Está claro, aqui, a fronteira que o presidente do PSDB e seu partido estabelecem em relação a Bolsonaro: a questão da democracia, mais especificamente, a questão da defesa da democracia, a questão dos ataques e ameaças de Bolsonaro, e sua quadrilha miliciano-familiar, à democracia, isto é, às instituições democráticas, e, até mesmo, à ciência.
Para qualquer democrata, é evidente que este é o risco principal para o país e o nosso povo, desde a eleição de Bolsonaro.
Porém, Dilma quer que o PSDB manifeste “adesão a Bolsonaro”, e não à frente democrática contra Bolsonaro, mesmo quando o presidente do partido diz “o caminho do PSDB é a oposição“.
Não é muito diferente do que Lula e o PT fizeram na época do combate à ditadura, quando seu principal alvo era Ulysses Guimarães, Tancredo Neves e demais democratas do histórico PMDB, além daqueles que descolavam da ditadura e se somavam à frente anti-ditatorial.
Já lembramos, em outras oportunidades, essa época. Se dependesse do PT, a ditadura teria se mantido no Colégio Eleitoral que elegeu Tancredo. Graças ao povo brasileiro, não dependeu de Lula nem do PT. E nem falemos da Constituição de 88, que o PT se recusou a assinar – essa mesma Constituição que Bolsonaro, hoje, quer rasgar, e que tornou-se a primeira trincheira de defesa da democracia.
O artigo de Dilma tenta, como Lula na questão do impeachment, repetir essa malfadada política (v. HP 23/04/2020, “Lula inventa campanha pró impeachment para excluir PT da frente contra os desmandos do mito”).

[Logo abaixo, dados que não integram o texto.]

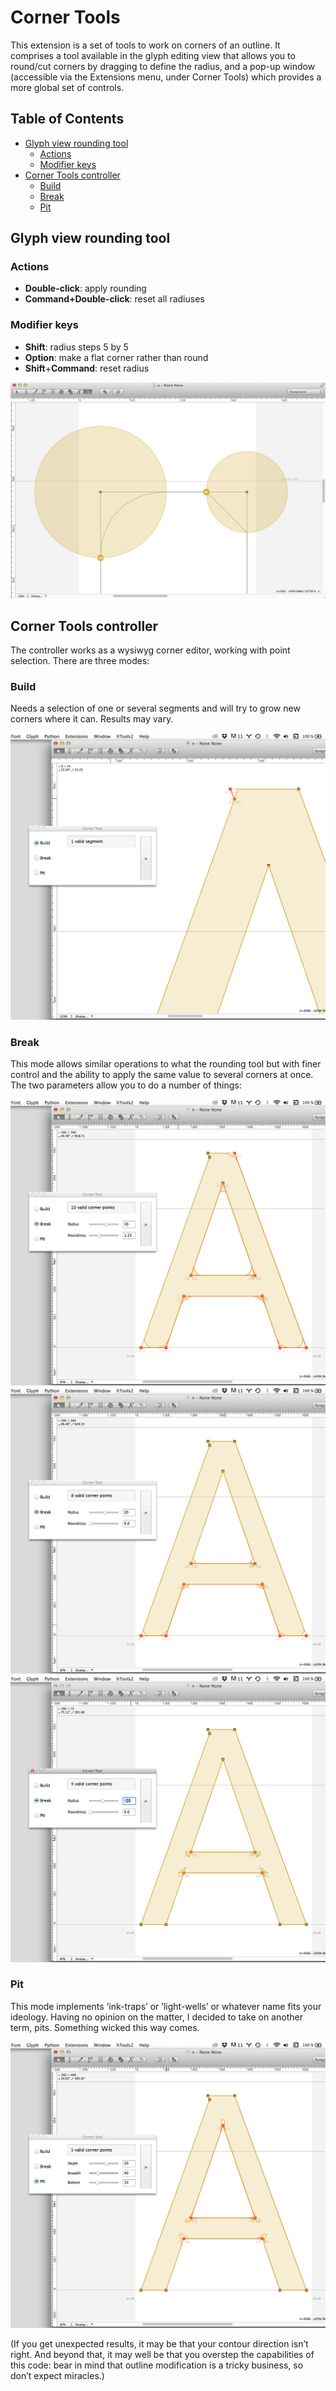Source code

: Corner Tools
============

This extension is a set of tools to work on corners of an outline. It comprises a tool available in the glyph editing view that allows you to round/cut corners by dragging to define the radius, and a pop-up window (accessible via the Extensions menu, under Corner Tools) which provides a more global set of controls.

## Table of Contents

- [Glyph view rounding tool](#)
    - [Actions](#)
    - [Modifier keys](#)
- [Corner Tools controller](#)
    - [Build](#)
    - [Break](#)
    - [Pit](#)

## Glyph view rounding tool

### Actions

+ **Double-click**: apply rounding
+ **Command+Double-click**: reset all radiuses

### Modifier keys

+ **Shift**: radius steps 5 by 5
+ **Option**: make a flat corner rather than round
+ **Shift**+**Command**: reset radius

![](images/cornerTools-RoundingTool.png)

## Corner Tools controller

The controller works as a wysiwyg corner editor, working with point selection. There are three modes:

### Build

Needs a selection of one or several segments and will try to grow new corners where it can. Results may vary.

![](images/cornerTool-build.png)

### Break

This mode allows similar operations to what the rounding tool but with finer control and the ability to apply the same value to several corners at once. The two parameters allow you to do a number of things:

![](images/cornerTool-break-round.png)
![](images/cornerTool-break-cut.png)
![](images/cornerTool-break-overlap.png)

### Pit

This mode implements ‘ink-traps’ or ’light-wells’ or whatever name fits your ideology. Having no opinion on the matter, I decided to take on another term, pits. Something wicked this way comes.

![](images/cornerTool-pit.png)

(If you get unexpected results, it may be that your contour direction isn’t right. And beyond that, it may well be that you overstep the capabilities of this code: bear in mind that outline modification is a tricky business, so don’t expect miracles.)
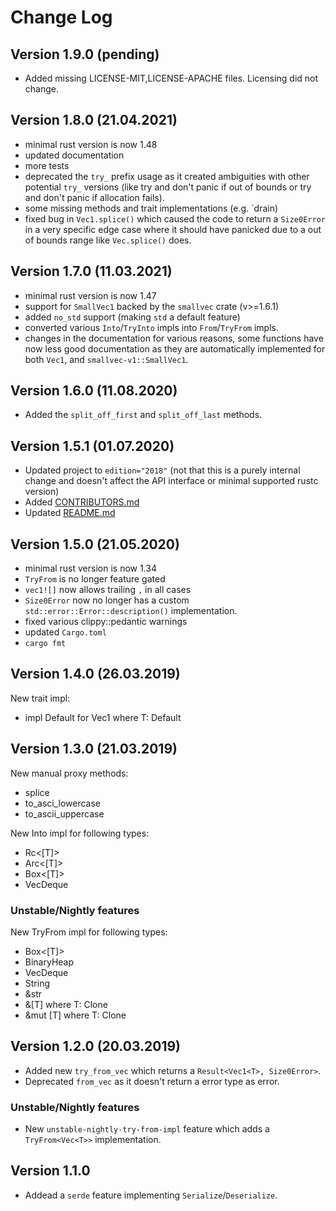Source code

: 
# Change Log

## Version 1.9.0 (pending)

- Added missing LICENSE-MIT,LICENSE-APACHE files. Licensing
  did not change.

## Version 1.8.0 (21.04.2021)

- minimal rust version is now 1.48
- updated documentation
- more tests
- deprecated the `try_` prefix usage as it created ambiguities with
  other potential `try_` versions (like try and don't panic if out of
  bounds or try and don't panic if allocation fails).
- some missing methods and trait implementations (e.g. `drain)
- fixed bug in `Vec1.splice()` which caused the code to return
  a `Size0Error` in a very specific edge case where it should
  have panicked due to a out of bounds range like `Vec.splice()`
  does.

## Version 1.7.0 (11.03.2021)

- minimal rust version is now 1.47
- support for `SmallVec1` backed by the `smallvec` crate (v>=1.6.1)
- added `no_std` support (making `std` a default feature)
- converted various `Into`/`TryInto` impls into `From`/`TryFrom` impls.
- changes in the documentation for various reasons, some functions
  have now less good documentation as they are automatically implemented
  for both `Vec1`, and `smallvec-v1::SmallVec1`.

## Version 1.6.0 (11.08.2020)

- Added the `split_off_first` and `split_off_last` methods.

## Version 1.5.1 (01.07.2020)

- Updated project to `edition="2018"` (not that this is
  a purely internal change and doesn't affect the API
  interface or minimal supported rustc version)
- Added [CONTRIBUTORS.md](./CONTRIBUTORS.md)
- Updated [README.md](./README.md)

## Version 1.5.0 (21.05.2020)

- minimal rust version is now 1.34
- `TryFrom` is no longer feature gated
- `vec1![]` now allows trailing `,` in all cases
- `Size0Error` now no longer has a custom
  `std::error::Error::description()` implementation.
- fixed various clippy::pedantic warnings
- updated `Cargo.toml`
- `cargo fmt`

## Version 1.4.0 (26.03.2019)

New trait impl:
- impl Default for Vec1<T> where T: Default

## Version 1.3.0 (21.03.2019)

New manual proxy methods:
- splice
- to_asci_lowercase
- to_ascii_uppercase

New Into impl for following types:
- Rc<[T]>
- Arc<[T]>
- Box<[T]>
- VecDeque<T>

### Unstable/Nightly features

New TryFrom impl for following types:
- Box<[T]>
- BinaryHeap<T>
- VecDeque<T>
- String
- &str
- &[T] where T: Clone
- &mut [T] where T: Clone

## Version 1.2.0 (20.03.2019)

- Added new `try_from_vec` which returns a `Result<Vec1<T>, Size0Error>`.
- Deprecated `from_vec` as it doesn't return a error type as error.

### Unstable/Nightly features

- New `unstable-nightly-try-from-impl` feature which adds a `TryFrom<Vec<T>>` implementation.


## Version 1.1.0

- Addead a `serde` feature implementing `Serialize`/`Deserialize`.
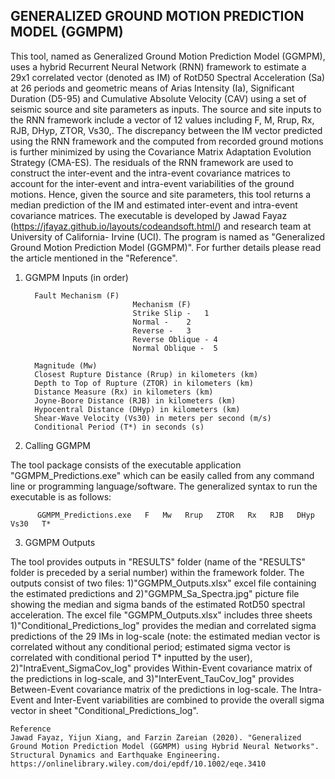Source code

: ## GENERALIZED GROUND MOTION PREDICTION MODEL (GGMPM) 

This tool, named as Generalized Ground Motion Prediction Model (GGMPM), uses a hybrid Recurrent Neural Network (RNN) framework to estimate a 29x1 correlated vector (denoted as IM) of RotD50 Spectral Acceleration (Sa) at 26 periods and geometric means of Arias Intensity (Ia), Significant Duration (D5-95) and Cumulative Absolute Velocity (CAV) using a set of seismic source and site parameters as inputs. The source and site inputs to the RNN framework include a vector of 12 values including F, M, Rrup, Rx, RJB, DHyp, ZTOR, Vs30,. The discrepancy between the IM vector predicted using the RNN framework and the computed from recorded ground motions is further minimized by using the Covariance Matrix Adaptation Evolution Strategy (CMA-ES). The residuals of the RNN framework are used to construct the inter-event and the intra-event covariance matrices to account for the inter-event and intra-event variabilities of the ground motions. Hence, given the source and site parameters, this tool returns a median prediction of the IM and estimated inter-event and intra-event covariance matrices. The executable is developed by Jawad Fayaz (https://jfayaz.github.io/layouts/codeandsoft.html/) and research team at University of California- Irvine (UCI). The program is named as "Generalized Ground Motion Prediction Model (GGMPM)". For further details please read the article mentioned in the "Reference".

1. 	GGMPM Inputs (in order)

          Fault Mechanism (F)
                                Mechanism (F)
                                Strike Slip -	1
                                Normal -	2
                                Reverse -	3
                                Reverse Oblique - 4
                                Normal Oblique -  5

          Magnitude (Mw)
          Closest Rupture Distance (Rrup) in kilometers (km)
          Depth to Top of Rupture (ZTOR) in kilometers (km)
          Distance Measure (Rx) in kilometers (km)
          Joyne-Boore Distance (RJB) in kilometers (km)
          Hypocentral Distance (DHyp) in kilometers (km)
          Shear-Wave Velocity (Vs30) in meters per second (m/s)
          Conditional Period (T*) in seconds (s)
  
  
2.	Calling GGMPM  

The tool package consists of the executable application "GGMPM_Predictions.exe" which can be easily called from any command line or programming language/software. The generalized syntax to run the executable is as follows:

          GGMPM_Predictions.exe   F   Mw   Rrup   ZTOR   Rx   RJB   DHyp   Vs30   T*
 
 
3. 	GGMPM Outputs

The tool provides outputs in "RESULTS" folder (name of the "RESULTS" folder is preceded by a serial number) within the framework folder. The outputs consist of two files: 1)"GGMPM_Outputs.xlsx" excel file containing the estimated predictions and 2)"GGMPM_Sa_Spectra.jpg" picture file showing the median and sigma bands of the estimated RotD50 spectral acceleration. The excel file "GGMPM_Outputs.xlsx" includes three sheets 1)"Conditional_Predictions_log" provides the median and correlated sigma predictions of the 29 IMs in log-scale (note: the estimated median vector is correlated without any conditional period; estimated sigma vector is correlated with conditional period T* inputted by the user), 2)"IntraEvent_SigmaCov_log" provides Within-Event covariance matrix of the predictions in log-scale, and 3)"InterEvent_TauCov_log" provides Between-Event covariance matrix of the predictions in log-scale. The Intra-Event and Inter-Event variabilities are combined to provide the overall sigma vector in sheet "Conditional_Predictions_log".
 


    Reference
    Jawad Fayaz, Yijun Xiang, and Farzin Zareian (2020). "Generalized Ground Motion Prediction Model (GGMPM) using Hybrid Neural Networks". Structural Dynamics and Earthquake Engineering. https://onlinelibrary.wiley.com/doi/epdf/10.1002/eqe.3410

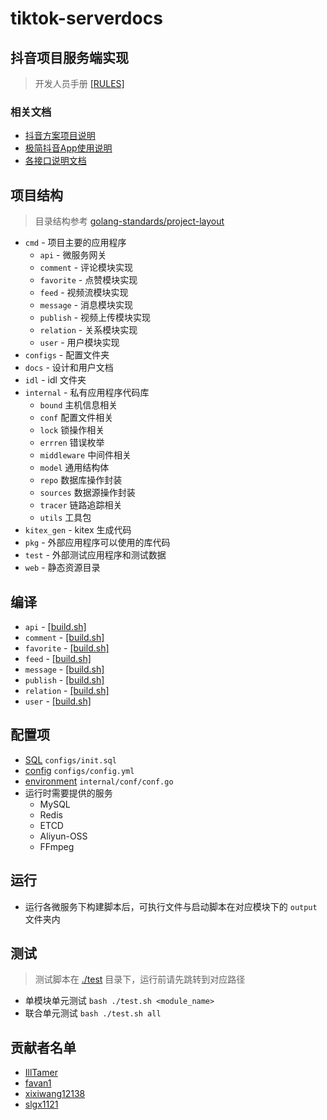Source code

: # tiktok-serverdocs

## 抖音项目服务端实现

> 开发人员手册 [[RULES]](docs/RULES.md)

### 相关文档

- [抖音方案项目说明](https://bytedance.feishu.cn/docs/doccnKrCsU5Iac6eftnFBdsXTof#)
- [极简抖音App使用说明](https://bytedance.feishu.cn/docs/doccnM9KkBAdyDhg8qaeGlIz7S7)
- [各接口说明文档](https://www.apifox.cn/apidoc/shared-09d88f32-0b6c-4157-9d07-a36d32d7a75c/api-50707523)

## 项目结构

> 目录结构参考 [golang-standards/project-layout](https://github.com/golang-standards/project-layout)

- `cmd` - 项目主要的应用程序
  - `api` - 微服务网关
  - `comment` - 评论模块实现
  - `favorite` - 点赞模块实现
  - `feed` - 视频流模块实现
  - `message` - 消息模块实现
  - `publish` - 视频上传模块实现
  - `relation` - 关系模块实现
  - `user` - 用户模块实现
- `configs` - 配置文件夹
- `docs` - 设计和用户文档
- `idl` - idl 文件夹
- `internal` - 私有应用程序代码库
  - `bound` 主机信息相关
  - `conf` 配置文件相关
  - `lock` 锁操作相关
  - `errren` 错误枚举
  - `middleware` 中间件相关
  - `model` 通用结构体
  - `repo` 数据库操作封装
  - `sources` 数据源操作封装
  - `tracer` 链路追踪相关
  - `utils` 工具包
- `kitex_gen` - kitex 生成代码
- `pkg` - 外部应用程序可以使用的库代码
- `test` - 外部测试应用程序和测试数据
- `web` - 静态资源目录

## 编译

- `api` - [[build.sh]](cmd/api/build.sh)
- `comment` - [[build.sh]](cmd/comment/build.sh)
- `favorite` - [[build.sh]](cmd/favorite/build.sh)
- `feed` - [[build.sh]](cmd/feed/build.sh)
- `message` - [[build.sh]](cmd/message/build.sh)
- `publish` - [[build.sh]](cmd/publish/build.sh)
- `relation` - [[build.sh]](cmd/relation/build.sh)
- `user` - [[build.sh]](cmd/user/build.sh)

## 配置项

- [SQL](configs/init.sql) `configs/init.sql`
- [config](configs/config.yml) `configs/config.yml`
- [environment](internal/conf/conf.go) `internal/conf/conf.go`
- 运行时需要提供的服务
  - MySQL
  - Redis
  - ETCD
  - Aliyun-OSS
  - FFmpeg

## 运行

- 运行各微服务下构建脚本后，可执行文件与启动脚本在对应模块下的 `output` 文件夹内

## 测试

> 测试脚本在 [./test](./test) 目录下，运行前请先跳转到对应路径

- 单模块单元测试 `bash ./test.sh <module_name>`
- 联合单元测试 `bash ./test.sh all`

## 贡献者名单

- [IllTamer](https://github.com/IllTamer)
- [favan1](https://github.com/favan1)
- [xixiwang12138](https://github.com/xixiwang12138)
- [slgx1121](https://github.com/slgx1121)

No caso de Dilma, essa política de conciliação com o fascismo bolsonarista é tingida pelo ressentimento pessoal, porque o presidente do PSDB foi a favor de seu impeachment (como se ela não tivesse feito nada para ser destituída apenas um ano e pouco após se eleger – e se eleger com maioria no Congresso).
Daí, a sua afirmação de que “a democracia do PSDB é casada com o neofascismo”, no mesmo momento em que ataca quem se coloca na oposição ao fascismo, isto é, na oposição a Bolsonaro.